Pourtant, achoppant à comprendre, à propos de leur zoonyme agestis, [Aricia agestis ou Collier-de-Corail) la raison du non respect de l'orthographe latine de Virgile Acestes (Énéide I,195) ou du grec Ægestes, j'ai cru mettre en évidence une structure de référence spéculaire avec le nom qui précédait cette espèce dans leur liste (et avec laquelle la distinction est délicate), le Papilio Alexis de Scopoli, notre Polyommatus icarus.
Dans mon hypothèse, les auteurs —peut-être Michael Denis, le poète et le professeur de Belles-Lettres — avaient modelé Ægestes en Agestis pour qu'il crée avec Alexis une sorte de couplage Alexis / Agestis avec un effet de rime.
Un autre exemple me vint alors à l'esprit : au Papilio* Macaronius de Scopoli, ils avaient répondu par un Papilio Coccajus, Coccaie étant le surnom de l'auteur des Poèmes Macaroniques.
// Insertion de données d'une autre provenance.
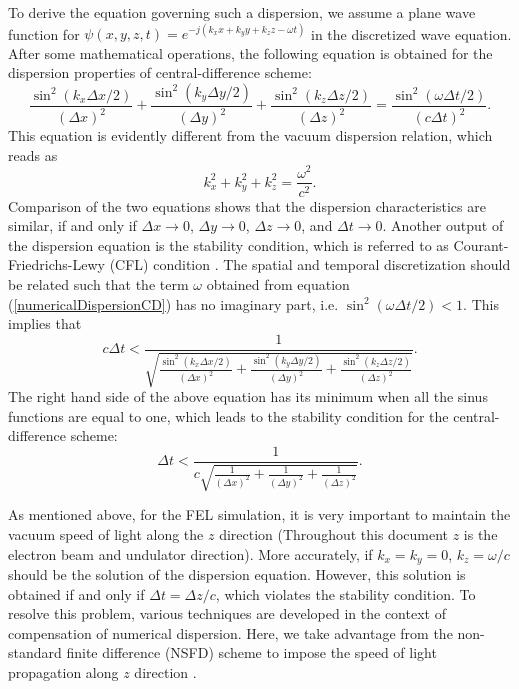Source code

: To derive the equation governing such a dispersion, we assume a plane wave function for $\psi(x,y,z,t) = e^{-j(k_xx+k_yy+k_zz-\omega t)}$ in the discretized wave equation.
%
After some mathematical operations, the following equation is obtained for the dispersion properties of central-difference scheme:
%
\begin{equation}
\label{numericalDispersionCD}
\frac{\sin^2(k_x\Delta x/2)}{(\Delta x)^2} + \frac{\sin^2(k_y\Delta y/2)}{(\Delta y)^2} + \frac{\sin^2(k_z\Delta z/2)}{(\Delta z)^2} = \frac{\sin^2(\omega \Delta t/2)}{(c\Delta t)^2}.
\end{equation}
%
This equation is evidently different from the vacuum dispersion relation, which reads as
%
\begin{equation}
\label{vacuumDispersionCD}
k_x^2+k_y^2+k_z^2=\frac{\omega^2}{c^2}.
\end{equation}
%
Comparison of the two equations shows that the dispersion characteristics are similar, if and only if $\Delta x \rightarrow 0$, $\Delta y \rightarrow 0$, $\Delta z \rightarrow 0$, and $\Delta t \rightarrow 0$.
%
Another output of the dispersion equation is the stability condition, which is referred to as Courant-Friedrichs-Lewy (CFL) condition \cite{taflove2000computational}.
%
The spatial and temporal discretization should be related such that the term $\omega$ obtained from equation (\ref{numericalDispersionCD}) has no imaginary part, i.e. $\sin^2(\omega \Delta t/ 2) < 1$.
%
This implies that
%
\begin{equation}
c\Delta t < \frac{1}{\sqrt{\frac{\sin^2(k_x\Delta x/2)}{(\Delta x)^2} + \frac{\sin^2(k_y\Delta y/2)}{(\Delta y)^2} + \frac{\sin^2(k_z\Delta z/2)}{(\Delta z)^2}}} .
\end{equation}
%
The right hand side of the above equation has its minimum when all the sinus functions are equal to one, which leads to the stability condition for the central-difference scheme:
%
\begin{equation}
\label{CFLcondition}
\Delta t < \frac{1}{c\sqrt{\frac{1}{(\Delta x)^2} + \frac{1}{(\Delta y)^2} + \frac{1}{(\Delta z)^2}}}.
\end{equation}

As mentioned above, for the FEL simulation, it is very important to maintain the vacuum speed of light along the $z$ direction (Throughout this document $z$ is the electron beam and undulator direction).
%
More accurately, if $k_x=k_y=0$, $k_z=\omega/c$ should be the solution of the dispersion equation.
%
However, this solution is obtained if and only if $\Delta t = \Delta z /c$, which violates the stability condition.
%
To resolve this problem, various techniques are developed in the context of compensation of numerical dispersion.
%
Here, we take advantage from the non-standard finite difference (NSFD) scheme to impose the speed of light propagation along $z$ direction \cite{shlager2003comparison,finkelstein2007finite}.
Dans leur texte, page 187, les deux noms apparaissent l'un en dessous de l'autre et l'effet graphique souligne l'effet sonore de rime (coccajus correspond à Coccaiius):
P. Macaronius Scop.
P. Coccajus.
* Ces Neuroptères sont décrits par D. & S. comme des « Papilio ».
Intrigué par la possibilité de trouver d'autres exemples de rimes sonores ou de reprise en écho de la structure du mot, de son sens ou de sa source dans la littérature, j'ai dressé la liste des espèces décrites. La voici.
Lire le "Wiener Verzeichniss" en ligne : http://gdz.sub.uni-goettingen.de/dms/load/img/?PPN=PPN574458115&DMDID=DMDLOG_0006&LOGID=LOG_0008&PHYSID=PHYS_0167
Liste des Rhopalocères décrits en 1775 par Denis & Schiffermüller.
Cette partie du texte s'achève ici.